Approaching hour six of the CNN climate crisis town hall, Elizabeth Warren broke the rhythm of the 10-candidate marathon on Wednesday.
Warren, the seventh candidate to speak to the small audience of climate activists, woke viewers up when she challenged a question from CNN moderator Chris Cuomo. Cuomo asked about President Trump’s recent rollback of a regulation introduced under George W. Bush and finalized under Barack Obama to phase out less efficient lightbulbs: “Do you think that the government should be in the business of telling you what kind of light bulb you can have?”
But the real subtext of his question wasn’t about Trump rollbacks, it was one of the right’s favorite talking points: the argument that climate change requires a major personal sacrifice of individual autonomy to government control.
“Oh come on, give me a break,” Warren said with exasperation. “This is exactly what the fossil fuel industry wants us to be talking about.
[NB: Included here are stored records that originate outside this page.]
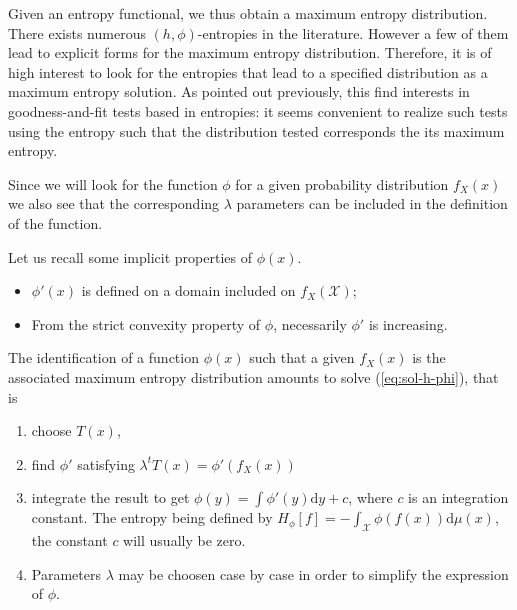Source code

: \documentclass[english,onecolumn]{elsarticle}
\def\d{\mathrm{d}}
\def\dmu{\mathrm{d}\mu}
\def\X{\mathcal{X}}
\begin{document}
Given  an entropy  functional, we  thus obtain  a maximum  entropy distribution.
There exists numerous  $(h,\phi)$-entropies in the literature. However  a few of
them lead to explicit forms for the maximum entropy distribution.  Therefore, it
is  of  high interest  to  look  for the  entropies  that  lead  to a  specified
distribution as a maximum entropy solution. As pointed out previously, this find
interests in goodness-and-fit  tests based in entropies: it  seems convenient to
realize  such  tests  using  the  entropy  such  that  the  distribution  tested
corresponds the its maximum entropy.

Since we will look for the  function $\phi$ for a given probability distribution
$f_X(x)$ we also see that the corresponding $\lambda$ parameters can be included
in the definition of the function.


Let us recall some implicit properties of $\phi(x).$
%
\begin{itemize}
\item $\phi'(x)$ is defined on a domain included on $f_X(\X)$;
%
\item  From the  strict convexity  property  of $\phi$,  necessarily $\phi'$  is
  increasing.
\end{itemize}
%
The identification  of a function  $\phi(x)$ such that  a given $f_X(x)$  is the
associated maximum  entropy distribution amounts  to solve (\ref{eq:sol-h-phi}),
that is
%
\begin{enumerate}
\item choose $T(x)$,
%
\item find $\phi'$ satisfying $\lambda^t T(x) = \phi'(f_X(x))$
%
\item integrate the result to get  $\displaystyle \phi(y) = \int \phi'(y) \d y +
  c$,  where $c$  is  an integration  constant.   The entropy  being defined  by
  $\displaystyle H_\phi[f]  = - \int_{\X} \phi(f(x)) \dmu(x)$,  the constant $c$
  will usually be zero.
% 
\item Parameters $\lambda$ may be choosen  case by case in order to simplify the
  expression of $\phi.$
\end{enumerate}
\end{document}
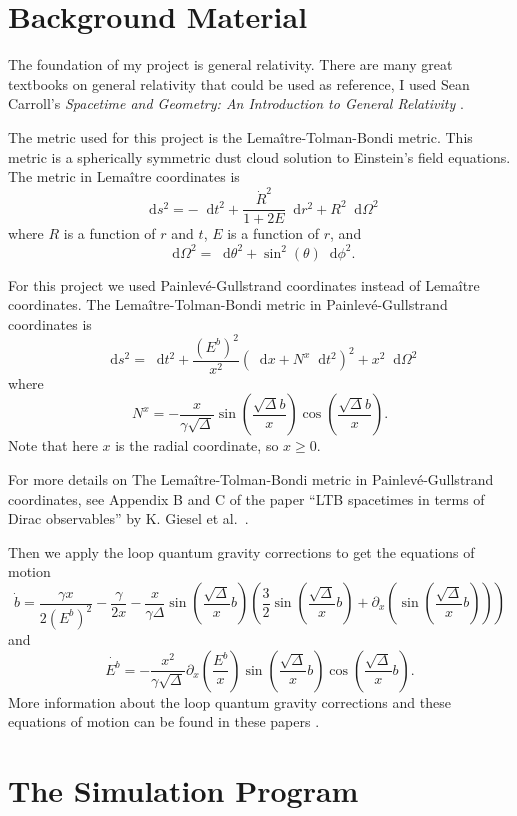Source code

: \documentclass[12pt]{article}
\newcommand{\dd}{\mathop{}\!\mathrm{d}}
\begin{document}
\section{Background Material}

The foundation of my project is general relativity. There are many great textbooks on
general relativity that could be used as reference, I used Sean Carroll's
\textit{Spacetime and Geometry: An Introduction to General Relativity} \cite{gr}.

The metric used for this project is the Lema\^{i}tre-Tolman-Bondi metric. This metric is a
spherically symmetric dust cloud solution to Einstein's field equations. The metric in
Lema\^{i}tre coordinates is
\[ \dd s^2 = -\dd t^2 + \frac{\dot{R}^2}{1 + 2E} \dd r^2 + R^2\dd \Omega^2 \]
where $R$ is a function of $r$ and $t$, $E$ is a function of $r$, and
\[ \dd \Omega^2 = \dd \theta^2 + \sin^2(\theta)\dd \phi^2. \]

For this project we used Painlev\'{e}-Gullstrand coordinates instead of Lema\^{i}tre
coordinates. The Lema\^{i}tre-Tolman-Bondi metric in Painlev\'{e}-Gullstrand coordinates
is
\[ \dd s^2 = \dd t^2 + \frac{(E^b)^2}{x^2} (\dd x + N^x\dd t^2)^2 + x^2 \dd \Omega^2 \]
where
\[ N^x = -\frac{x}{\gamma\sqrt{\Delta}} \sin\left(\frac{\sqrt{\Delta}b}{x}\right)
\cos\left(\frac{\sqrt{\Delta}b}{x}\right). \]
Note that here $x$ is the radial coordinate, so $x \ge 0$.

For more details on The Lema\^{i}tre-Tolman-Bondi metric in Painlev\'{e}-Gullstrand
coordinates, see Appendix B and C of the paper ``LTB spacetimes in terms of Dirac
observables'' by K. Giesel et al.\ \cite{metric}.

Then we apply the loop quantum gravity corrections to get the equations of motion
\[ \dot{b} = \frac{\gamma x}{2(E^b)^2} - \frac{\gamma}{2x} - \frac{x}{\gamma\Delta}
\sin\left( \frac{\sqrt{\Delta}}{x}b \right) \left( \frac{3}{2}\sin\left(
\frac{\sqrt{\Delta}}{x}b \right) + \partial_x \left(
\sin\left(\frac{\sqrt{\Delta}}{x}b\right) \right) \right) \]
and
\[ \dot{E^b} = -\frac{x^2}{\gamma\sqrt{\Delta}} \partial_x \left( \frac{E^b}{x} \right)
\sin \left( \frac{\sqrt{\Delta}}{x}b \right) \cos \left( \frac{\sqrt{\Delta}}{x}b
\right). \]
More information about the loop quantum gravity corrections and these equations of
motion can be found in these papers \cite{lqg2, lqg1}.

\section{The Simulation Program}
\end{document}
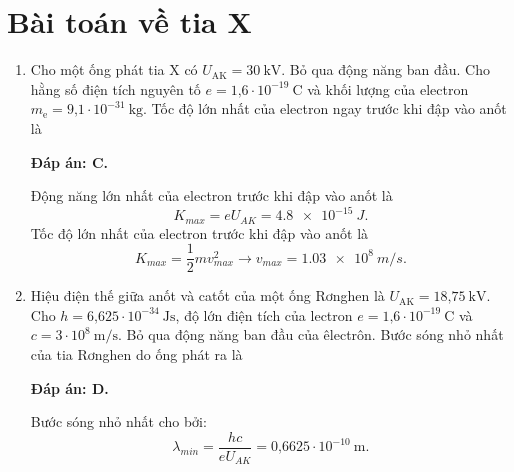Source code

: \section{Bài toán về tia X}
\begin{enumerate}[label=\bfseries Câu \arabic*:]
	\item {} 
	\cauhoi
	{Cho một ống phát tia X có $U_\text{AK}=30\ \text{kV}$. Bỏ qua động năng ban đầu. Cho hằng số điện tích nguyên tố $e=\text{1,6}\cdot 10^{-19}\ \text{C}$ và khối lượng của electron $m_\text{e}=\text{9,1}\cdot 10^{-31}\ \text{kg}$. Tốc độ lớn nhất của electron ngay trước khi đập vào anốt là
	}
	
	\loigiai
	{		\textbf{Đáp án: C.}
		
Động năng lớn nhất của electron trước khi đập vào anốt là
$$
	K_{max} = eU_{AK} = \SI{4,8 e-15}{J}.
$$
Tốc độ lớn nhất của electron trước khi đập vào anốt là
$$
	K_{max} = \dfrac{1}{2}mv_{max}^{2} \rightarrow v_{max} = \SI{1,03 e8}{m/s}.
$$
		
	}
	
	\item {} 
	\cauhoi
	{Hiệu điện thế giữa anốt và catốt của một ống Rơnghen là $U_\text{AK}=\text{18,75}\ \text{kV}$. Cho $h=\text{6,625}\cdot 10^{-34}\ \text{Js}$, độ lớn điện tích của lectron $e=\text{1,6}\cdot 10^{-19}\ \text{C}$ và $c=3\cdot 10^8\ \text{m/s}$. Bỏ qua động năng ban đầu của êlectrôn. Bước sóng nhỏ nhất của tia Rơnghen do ống phát ra là
	}
	
	\loigiai
	{		\textbf{Đáp án: D.}
		
Bước sóng nhỏ nhất cho bởi:
$$
	\lambda_{min} = \dfrac{hc}{eU_{AK}} = \text{0,6625}\cdot 10^{-10}\ \text{m}.
$$
		
}
\end{enumerate}
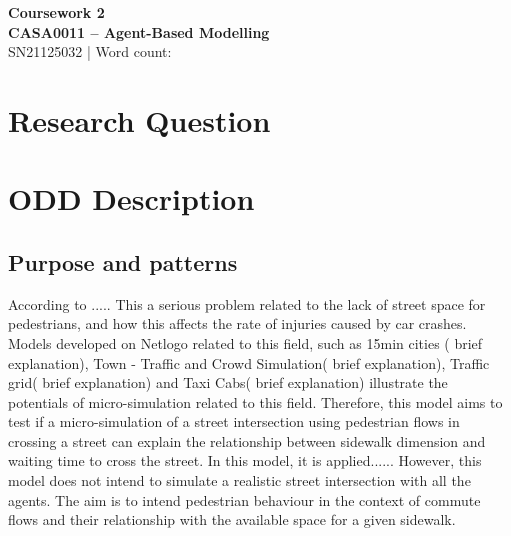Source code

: \documentclass[10pt]{report}
\author{Felipe Santos Almeida}
\numberwithin{figure}{section}
\numberwithin{table}{section}
\begin{document}

\begin{center}
    \vspace*{-3cm}
\end{center}   
    {\LARGE\textbf{Coursework 2\\
    CASA0011 – Agent-Based Modelling\\}}
SN21125032 | Word count:

\vspace{5mm} %
  
\section{Research Question}

\section{ODD Description}
\subsection{Purpose and patterns}

According to ..... This a serious problem related to the lack of street space for pedestrians, and how this affects the rate of injuries caused by car crashes. Models developed on Netlogo related to this field, such as 15min cities ( brief explanation), Town - Traffic and Crowd Simulation( brief explanation), Traffic grid( brief explanation) and Taxi Cabs( brief explanation) illustrate the potentials of micro-simulation related to this field.
Therefore, this model aims to test if a micro-simulation of a street intersection using pedestrian flows in crossing a street can explain the relationship between sidewalk dimension and waiting time to cross the street. In this model, it is applied...... However, this model does not intend to simulate a realistic street intersection with all the agents. The aim is to intend pedestrian behaviour in the context of commute flows and their relationship with the available space for a given sidewalk.  
\end{document}
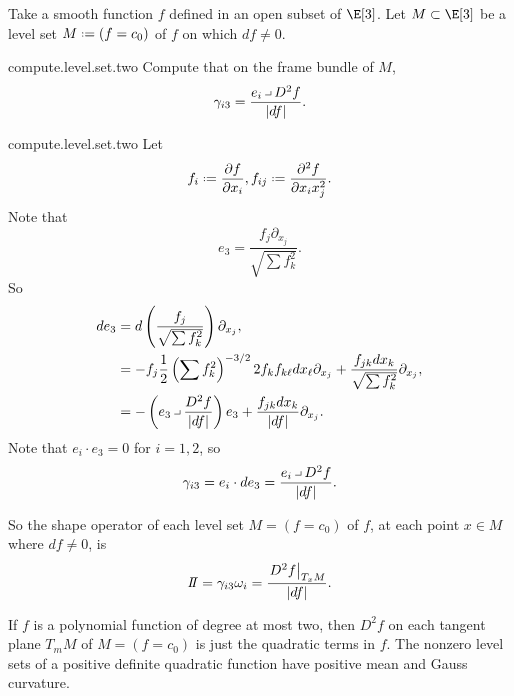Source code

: Take a smooth function \(f\) defined in an open subset of \(\E[3]\).
Let \(M\subset\E[3]\) be a level set \(M\defeq(f=c_0)\) of \(f\) on which \(df\ne 0\).
\begin{problem}{compute.level.set.two}
Compute that on the frame bundle of \(M\),
\[
\gamma_{i3}=\frac{e_i\hook D^2 f}{|df|}.
\]
\end{problem}
\begin{answer}{compute.level.set.two}
Let 
\[
f_i\defeq \pderiv{f}{x_i}, f_{ij}\defeq \pderiv[2]{f}{x_i x_j}.
\]
Note that
\[
e_3=\frac{f_j \partial_{x_j}}{\sqrt{\sum f_k^2}}.
\]
So
\begin{align*}
de_3
&=
d\left(\frac{f_j }{\sqrt{\sum f_k^2}}\right)\partial_{x_j},
\\
&=
-f_j \frac{1}{2}\left(\sum f_k^2\right)^{-3/2} 2 f_k f_{k\ell} dx_{\ell} \partial_{x_j}
+
\frac{f_{jk}dx_k}{\sqrt{\sum f_k^2}}\partial_{x_j},
\\
&=
-\left(e_3 \hook \frac{D^2 f}{|df|}\right)e_3
+
\frac{f_{jk}dx_k}{|df|}\partial_{x_j}.
\end{align*}
Note that \(e_i\cdot e_3=0\) for \(i=1,2\), so  
\[
\gamma_{i3}=e_i \cdot de_3=\frac{e_i\hook D^2f}{|df|}.
\]
\end{answer}
So the shape operator of each level set \(M=(f=c_0)\) of \(f\), at each point \(x\in M\) where \(df\ne 0\), is
\[
\shapeOp=\gamma_{i3}\omega_i=\frac{\left.D^2 f\right|_{T_x M}}{|df|}.
\]
\begin{example}
If \(f\) is a polynomial function of degree at most two, then \(D^2 f\) on each tangent plane \(T_m M\) of \(M=(f=c_0)\) is just the quadratic terms in \(f\).
The nonzero level sets of a positive definite quadratic function have positive mean and Gauss curvature.
\end{example}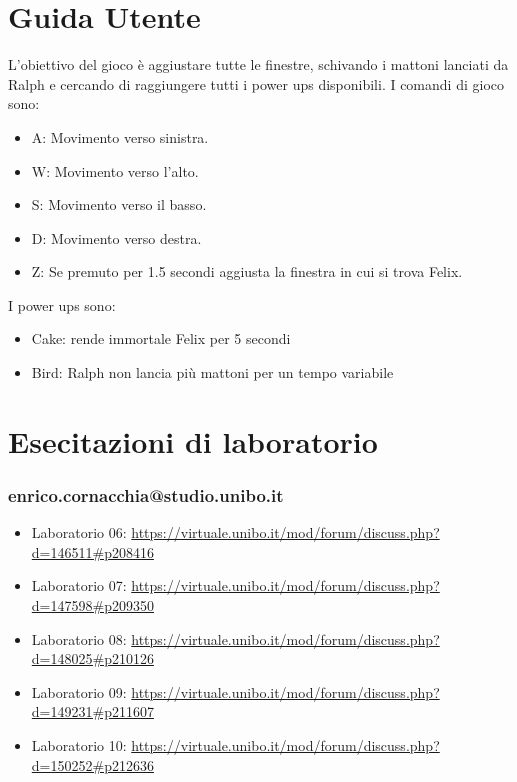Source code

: \documentclass[a4paper,12pt]{report}
\begin{document}
\appendix
\chapter{Guida Utente}
L'obiettivo del gioco è aggiustare tutte le finestre, schivando i mattoni lanciati da Ralph e cercando di raggiungere tutti i power ups disponibili.
I comandi di gioco sono:
\begin{itemize}
 \item A: Movimento verso sinistra.
 \item W: Movimento verso l'alto.
 \item S: Movimento verso il basso.
 \item D: Movimento verso destra.
 \item Z: Se premuto per 1.5 secondi aggiusta la finestra in cui si trova Felix.
\end{itemize}
I power ups sono:
\begin{itemize}
 \item Cake: rende immortale Felix per 5 secondi
 \item Bird: Ralph non lancia più mattoni per un tempo variabile
\end{itemize}
\chapter{Esecitazioni di laboratorio} 

\subsection{enrico.cornacchia@studio.unibo.it}

\begin{itemize}
 \item Laboratorio 06: \url{https://virtuale.unibo.it/mod/forum/discuss.php?d=146511#p208416}
 \item Laboratorio 07: \url{https://virtuale.unibo.it/mod/forum/discuss.php?d=147598#p209350}
 \item Laboratorio 08: \url{https://virtuale.unibo.it/mod/forum/discuss.php?d=148025#p210126}
 \item Laboratorio 09: \url{https://virtuale.unibo.it/mod/forum/discuss.php?d=149231#p211607}
 \item Laboratorio 10: \url{https://virtuale.unibo.it/mod/forum/discuss.php?d=150252#p212636}
\end{itemize}
\end{document}
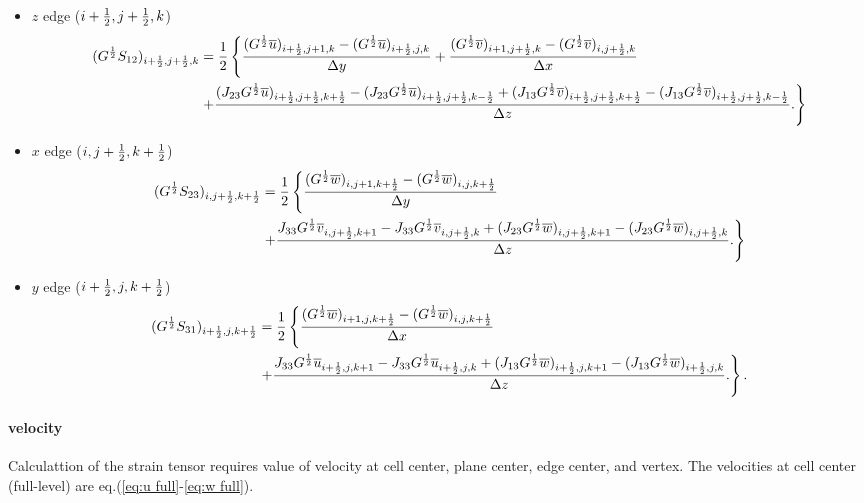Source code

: \begin{itemize}
  \item $z$ edge ($i+\frac{1}{2},j+\frac{1}{2},k$)
    \begin{align}
      (G^{\frac{1}{2}}S_{12})_{i+\frac{1}{2},j+\frac{1}{2},k} &= \frac{1}{2}\left\{
      \frac{(G^{\frac{1}{2}}\overline{u})_{i+\frac{1}{2},j+1,k}-(G^{\frac{1}{2}}\overline{u})_{i+\frac{1}{2},j,k}}{\Delta y}
     +\frac{(G^{\frac{1}{2}}\overline{v})_{i+1,j+\frac{1}{2},k}-(G^{\frac{1}{2}}\overline{v})_{i,j+\frac{1}{2},k}}{\Delta x}  \right.\nonumber \\ &\left.
     +\frac{(J_{23}G^{\frac{1}{2}}\overline{u})_{i+\frac{1}{2},j+\frac{1}{2},k+\frac{1}{2}}-(J_{23}G^{\frac{1}{2}}\overline{u})_{i+\frac{1}{2},j+\frac{1}{2},k-\frac{1}{2}} + (J_{13}G^{\frac{1}{2}}\overline{v})_{i+\frac{1}{2},j+\frac{1}{2},k+\frac{1}{2}}-(J_{13}G^{\frac{1}{2}}\overline{v})_{i+\frac{1}{2},j+\frac{1}{2},k-\frac{1}{2}}}{\Delta z}.
      \right\}
    \end{align}

  \item $x$ edge ($i,j+\frac{1}{2},k+\frac{1}{2}$)
    \begin{align}
      (G^{\frac{1}{2}}S_{23})_{i,j+\frac{1}{2},k+\frac{1}{2}} &= \frac{1}{2}\left\{
      \frac{(G^{\frac{1}{2}}\overline{w})_{i,j+1,k+\frac{1}{2}}-(G^{\frac{1}{2}}\overline{w})_{i,j,k+\frac{1}{2}}}{\Delta y} \right. \nonumber \\ & \left.
      + \frac{J_{33}G^{\frac{1}{2}}\overline{v}_{i,j+\frac{1}{2},k+1}-J_{33}G^{\frac{1}{2}}\overline{v}_{i,j+\frac{1}{2},k} + (J_{23}G^{\frac{1}{2}}\overline{w})_{i,j+\frac{1}{2},k+1}-(J_{23}G^{\frac{1}{2}}\overline{w})_{i,j+\frac{1}{2},k}}{\Delta z}.
      \right\}
    \end{align}

  \item $y$ edge ($i+\frac{1}{2},j,k+\frac{1}{2}$)
    \begin{align}
      (G^{\frac{1}{2}}S_{31})_{i+\frac{1}{2},j,k+\frac{1}{2}} &= \frac{1}{2}\left\{
      \frac{(G^{\frac{1}{2}}\overline{w})_{i+1,j,k+\frac{1}{2}}-(G^{\frac{1}{2}}\overline{w})_{i,j,k+\frac{1}{2}}}{\Delta x} \right. \nonumber \\ & \left.
     +\frac{J_{33}G^{\frac{1}{2}}\overline{u}_{i+\frac{1}{2},j,k+1}-J_{33}G^{\frac{1}{2}}\overline{u}_{i+\frac{1}{2},j,k} + (J_{13}G^{\frac{1}{2}}\overline{w})_{i+\frac{1}{2},j,k+1}-(J_{13}G^{\frac{1}{2}}\overline{w})_{i+\frac{1}{2},j,k}}{\Delta z}.
      \right\}.
    \end{align}

\end{itemize}


\paragraph{velocity}
Calculattion of the strain tensor
requires value of velocity
at cell center, plane center, edge center, and vertex.
The velocities at cell center (full-level) are eq.(\ref{eq:u full}-\ref{eq:w full}).

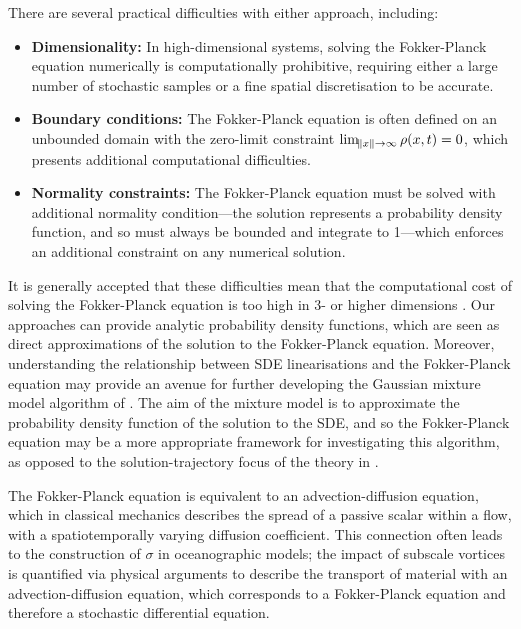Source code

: There are several practical difficulties with either approach, including:
\begin{itemize}
	\item \textbf{Dimensionality:} In high-dimensional systems, solving the Fokker-Planck equation numerically is computationally prohibitive, requiring either  a large number of stochastic samples or a fine spatial discretisation to be accurate.

	\item \textbf{Boundary conditions:} The Fokker-Planck equation is often defined on an unbounded domain with the zero-limit constraint \(\lim_{\norm{x} \to \infty}\rho\!\left(x,t\right) = 0\), which presents additional computational difficulties.

	\item \textbf{Normality constraints:} The Fokker-Planck equation must be solved with additional normality condition---the solution represents a probability density function, and so must always be bounded and integrate to 1---which enforces an additional constraint on any numerical solution.
\end{itemize}
It is generally accepted that these difficulties mean that the computational cost of solving the Fokker-Planck equation is too high in \(3\)- or higher dimensions \citep{ZhaiEtAl_2022_DeepLearningMethod,Li_2019_DatadrivenMethodSteady,AllawalaMarston_2016_StatisticsStochasticallyForced,AndersonFarazmand_2024_FisherInformationShapemorphing}.
Our approaches can provide analytic probability density functions, which are seen as direct approximations of the solution to the Fokker-Planck equation.
Moreover, understanding the relationship between SDE linearisations and the Fokker-Planck equation may provide an avenue for further developing the Gaussian mixture model algorithm of .
The aim of the mixture model is to approximate the probability density function of the solution to the SDE, and so the Fokker-Planck equation may be a more appropriate framework for investigating this algorithm, as opposed to the solution-trajectory focus of the theory in .

The Fokker-Planck equation is equivalent to an advection-diffusion equation, which in classical mechanics describes the spread of a passive scalar within a flow, with a spatiotemporally varying diffusion coefficient.
This connection often leads to the construction of \(\sigma\) in oceanographic models; the impact of subscale vortices is quantified via physical arguments to describe the transport of material with an advection-diffusion equation, which corresponds to a Fokker-Planck equation and therefore a stochastic differential equation.

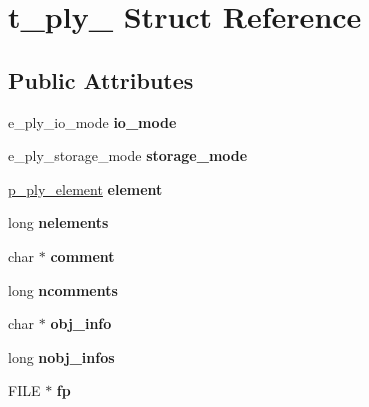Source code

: \hypertarget{structt__ply__}{\section{t\-\_\-ply\-\_\- Struct Reference}
\label{structt__ply__}
}
\subsection*{Public Attributes}
\begin{DoxyCompactItemize}
\item 
\hypertarget{structt__ply___a9be7c67e21b3920c3b7893d78f21c2e8}{e\-\_\-ply\-\_\-io\-\_\-mode {\bfseries io\-\_\-mode}}\label{structt__ply___a9be7c67e21b3920c3b7893d78f21c2e8}

\item 
\hypertarget{structt__ply___a2feb88c586425471d4b6e786a4525207}{e\-\_\-ply\-\_\-storage\-\_\-mode {\bfseries storage\-\_\-mode}}\label{structt__ply___a2feb88c586425471d4b6e786a4525207}

\item 
\hypertarget{structt__ply___a7de540782943375c56f31074be82d207}{\hyperlink{structt__ply__element__}{p\-\_\-ply\-\_\-element} {\bfseries element}}\label{structt__ply___a7de540782943375c56f31074be82d207}

\item 
\hypertarget{structt__ply___a42fa31b10e98d40c726384903c4627c4}{long {\bfseries nelements}}\label{structt__ply___a42fa31b10e98d40c726384903c4627c4}

\item 
\hypertarget{structt__ply___a3e3fe7d31c905da0fb259cdc9a99f47f}{char $\ast$ {\bfseries comment}}\label{structt__ply___a3e3fe7d31c905da0fb259cdc9a99f47f}

\item 
\hypertarget{structt__ply___ab694821b90645fd2be0d8eb7c6d09fd2}{long {\bfseries ncomments}}\label{structt__ply___ab694821b90645fd2be0d8eb7c6d09fd2}

\item 
\hypertarget{structt__ply___a515f90aa2fce385e0e7d235de8361b07}{char $\ast$ {\bfseries obj\-\_\-info}}\label{structt__ply___a515f90aa2fce385e0e7d235de8361b07}

\item 
\hypertarget{structt__ply___abbc32008d7d5b85abd0d90ad3a701264}{long {\bfseries nobj\-\_\-infos}}\label{structt__ply___abbc32008d7d5b85abd0d90ad3a701264}

\item 
\hypertarget{structt__ply___a0637e03cf8c826220eac2865e1c13cd4}{F\-I\-L\-E $\ast$ {\bfseries fp}}\label{structt__ply___a0637e03cf8c826220eac2865e1c13cd4}


\end{DoxyCompactItemize}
That’s what they want us to talk about: This is your problem.”
There was an inexplicable amount of talk about cheeseburgers throughout an evening that was otherwise filled with substantive climate questions. Throughout the conversations with the candidates, CNN anchors kept returning to questions concerning false fears that a president could take away plastic straws, red meat, and even Amazon Prime. A president can’t and won’t be doing that in 2021. All of those fears about great personal sacrifice come straight from a Fox News obsession with deliberately misreading the non-binding Green New Deal resolution early on.
Climate deniers seized on fears that major climate legislation would try to ban cow farts or plane rides, and they haven’t let go of those talking points ever since. No matter how preposterous, that narrative still has had an impact: Data for Progress polling has shown phrases like cow farts and airplanes have become associated with the Green New Dealāeven if the staid resolution includes nothing on it.
Warren continued: “They want stir up a lot of controversy around your light bulbs, around your straws, and around your cheeseburgers, when 70 percent of the carbon that we’re throwing into the air comes from three industries.”
Like the rest of the candidates, Warren arrived with a climate change plan that’s more aggressive than any we’ve ever seen from previous Democratic presidential contenders. She wasn’t the first candidate to field questions on light bulbs or burgers. But she was the first to challenge the basic Fox News framing that climate action would require the most sacrifice from everyday voters. She pointed out that really, it’s the everyday voters who end up paying the highest price from years of inaction.